Every line below should be duplicated exactly.

• • •

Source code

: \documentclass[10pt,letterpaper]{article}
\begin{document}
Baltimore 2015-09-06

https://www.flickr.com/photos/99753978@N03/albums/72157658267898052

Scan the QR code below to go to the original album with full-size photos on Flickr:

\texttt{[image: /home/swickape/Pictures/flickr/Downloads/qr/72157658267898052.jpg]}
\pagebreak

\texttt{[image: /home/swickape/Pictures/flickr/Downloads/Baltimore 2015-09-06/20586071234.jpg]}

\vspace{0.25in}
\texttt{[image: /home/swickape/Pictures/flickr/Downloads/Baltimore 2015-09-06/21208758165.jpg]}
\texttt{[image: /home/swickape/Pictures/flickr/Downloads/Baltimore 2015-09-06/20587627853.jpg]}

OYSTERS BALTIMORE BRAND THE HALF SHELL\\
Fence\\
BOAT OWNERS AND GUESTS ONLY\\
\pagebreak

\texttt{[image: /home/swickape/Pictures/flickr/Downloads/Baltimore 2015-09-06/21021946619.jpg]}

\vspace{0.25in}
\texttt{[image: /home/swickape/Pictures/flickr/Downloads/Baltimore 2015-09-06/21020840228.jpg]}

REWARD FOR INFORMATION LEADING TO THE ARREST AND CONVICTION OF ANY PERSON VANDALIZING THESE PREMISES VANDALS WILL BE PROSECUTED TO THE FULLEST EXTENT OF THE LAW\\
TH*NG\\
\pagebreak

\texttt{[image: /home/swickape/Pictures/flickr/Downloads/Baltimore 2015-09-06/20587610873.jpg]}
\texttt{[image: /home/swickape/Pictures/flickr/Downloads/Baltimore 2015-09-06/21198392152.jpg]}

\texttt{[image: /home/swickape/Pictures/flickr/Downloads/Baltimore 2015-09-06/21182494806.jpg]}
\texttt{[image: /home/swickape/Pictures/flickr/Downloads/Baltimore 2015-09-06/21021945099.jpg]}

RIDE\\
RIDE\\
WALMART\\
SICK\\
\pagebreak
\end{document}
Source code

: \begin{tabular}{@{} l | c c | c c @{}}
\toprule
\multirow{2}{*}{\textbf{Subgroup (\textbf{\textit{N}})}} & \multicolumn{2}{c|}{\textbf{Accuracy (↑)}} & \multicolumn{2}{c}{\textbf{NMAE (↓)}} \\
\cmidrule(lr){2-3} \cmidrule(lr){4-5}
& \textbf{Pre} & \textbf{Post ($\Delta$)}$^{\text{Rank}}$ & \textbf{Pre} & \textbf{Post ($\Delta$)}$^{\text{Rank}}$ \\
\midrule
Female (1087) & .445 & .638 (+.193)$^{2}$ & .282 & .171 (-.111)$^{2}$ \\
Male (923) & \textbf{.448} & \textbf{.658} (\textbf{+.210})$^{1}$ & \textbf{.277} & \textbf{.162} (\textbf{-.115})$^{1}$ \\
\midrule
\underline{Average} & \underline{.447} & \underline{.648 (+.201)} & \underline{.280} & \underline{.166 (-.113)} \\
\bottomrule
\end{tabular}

• • •

RESULT:
Source code

: \documentclass[10pt,letterpaper]{article}
\begin{document}
Baltimore 2015-09-06

https://www.flickr.com/photos/99753978@N03/albums/72157658267898052

Scan the QR code below to go to the original album with full-size photos on Flickr:

\texttt{[image: /home/swickape/Pictures/flickr/Downloads/qr/72157658267898052.jpg]}
\pagebreak

\texttt{[image: /home/swickape/Pictures/flickr/Downloads/Baltimore 2015-09-06/20586071234.jpg]}

\vspace{0.25in}
\texttt{[image: /home/swickape/Pictures/flickr/Downloads/Baltimore 2015-09-06/21208758165.jpg]}
\texttt{[image: /home/swickape/Pictures/flickr/Downloads/Baltimore 2015-09-06/20587627853.jpg]}

OYSTERS BALTIMORE BRAND THE HALF SHELL\\
Fence\\
BOAT OWNERS AND GUESTS ONLY\\
\pagebreak

\texttt{[image: /home/swickape/Pictures/flickr/Downloads/Baltimore 2015-09-06/21021946619.jpg]}

\vspace{0.25in}
\texttt{[image: /home/swickape/Pictures/flickr/Downloads/Baltimore 2015-09-06/21020840228.jpg]}

REWARD FOR INFORMATION LEADING TO THE ARREST AND CONVICTION OF ANY PERSON VANDALIZING THESE PREMISES VANDALS WILL BE PROSECUTED TO THE FULLEST EXTENT OF THE LAW\\
TH*NG\\
\pagebreak

\texttt{[image: /home/swickape/Pictures/flickr/Downloads/Baltimore 2015-09-06/20587610873.jpg]}
\texttt{[image: /home/swickape/Pictures/flickr/Downloads/Baltimore 2015-09-06/21198392152.jpg]}

\texttt{[image: /home/swickape/Pictures/flickr/Downloads/Baltimore 2015-09-06/21182494806.jpg]}
\texttt{[image: /home/swickape/Pictures/flickr/Downloads/Baltimore 2015-09-06/21021945099.jpg]}

RIDE\\
RIDE\\
WALMART\\
SICK\\
\pagebreak
\end{document}
Source code

: \begin{tabular}{@{} l | c c | c c @{}}
\toprule
\multirow{2}{*}{\textbf{Subgroup (\textbf{\textit{N}})}} & \multicolumn{2}{c|}{\textbf{Accuracy (↑)}} & \multicolumn{2}{c}{\textbf{NMAE (↓)}} \\
\cmidrule(lr){2-3} \cmidrule(lr){4-5}
& \textbf{Pre} & \textbf{Post ($\Delta$)}$^{\text{Rank}}$ & \textbf{Pre} & \textbf{Post ($\Delta$)}$^{\text{Rank}}$ \\
\midrule
Female (1087) & .445 & .638 (+.193)$^{2}$ & .282 & .171 (-.111)$^{2}$ \\
Male (923) & \textbf{.448} & \textbf{.658} (\textbf{+.210})$^{1}$ & \textbf{.277} & \textbf{.162} (\textbf{-.115})$^{1}$ \\
\midrule
\underline{Average} & \underline{.447} & \underline{.648 (+.201)} & \underline{.280} & \underline{.166 (-.113)} \\
\bottomrule
\end{tabular}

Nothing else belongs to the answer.